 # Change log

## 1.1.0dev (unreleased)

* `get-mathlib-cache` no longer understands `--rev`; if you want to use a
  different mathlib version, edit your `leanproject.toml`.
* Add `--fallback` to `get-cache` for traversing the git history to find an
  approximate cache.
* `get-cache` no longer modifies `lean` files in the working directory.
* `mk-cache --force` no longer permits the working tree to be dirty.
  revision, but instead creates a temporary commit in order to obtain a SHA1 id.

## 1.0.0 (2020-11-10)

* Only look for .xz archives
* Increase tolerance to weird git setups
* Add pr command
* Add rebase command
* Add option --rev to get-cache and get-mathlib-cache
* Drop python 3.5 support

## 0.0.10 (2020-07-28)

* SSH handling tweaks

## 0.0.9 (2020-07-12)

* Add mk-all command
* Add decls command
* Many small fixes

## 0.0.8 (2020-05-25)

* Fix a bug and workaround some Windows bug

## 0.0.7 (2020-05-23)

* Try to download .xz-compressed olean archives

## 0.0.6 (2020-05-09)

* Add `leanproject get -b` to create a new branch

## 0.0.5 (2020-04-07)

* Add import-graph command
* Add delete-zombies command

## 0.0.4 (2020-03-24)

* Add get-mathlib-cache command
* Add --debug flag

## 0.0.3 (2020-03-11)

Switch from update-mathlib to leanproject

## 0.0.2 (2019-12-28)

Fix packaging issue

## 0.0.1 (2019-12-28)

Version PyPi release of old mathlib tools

::::

**TASK TO COMPLETE**
Please return only the lines above, starting at the line that has "Add mk-all command" and ending at the line that has "## 0.0.3 (2020-03-11)", keeping both and leaving each one unchanged.

**WRITTEN ANSWER**
* Add mk-all command
* Add decls command
* Many small fixes

## 0.0.8 (2020-05-25)

* Fix a bug and workaround some Windows bug

## 0.0.7 (2020-05-23)

* Try to download .xz-compressed olean archives

## 0.0.6 (2020-05-09)

* Add `leanproject get -b` to create a new branch

## 0.0.5 (2020-04-07)

* Add import-graph command
* Add delete-zombies command

## 0.0.4 (2020-03-24)

* Add get-mathlib-cache command
* Add --debug flag

## 0.0.3 (2020-03-11)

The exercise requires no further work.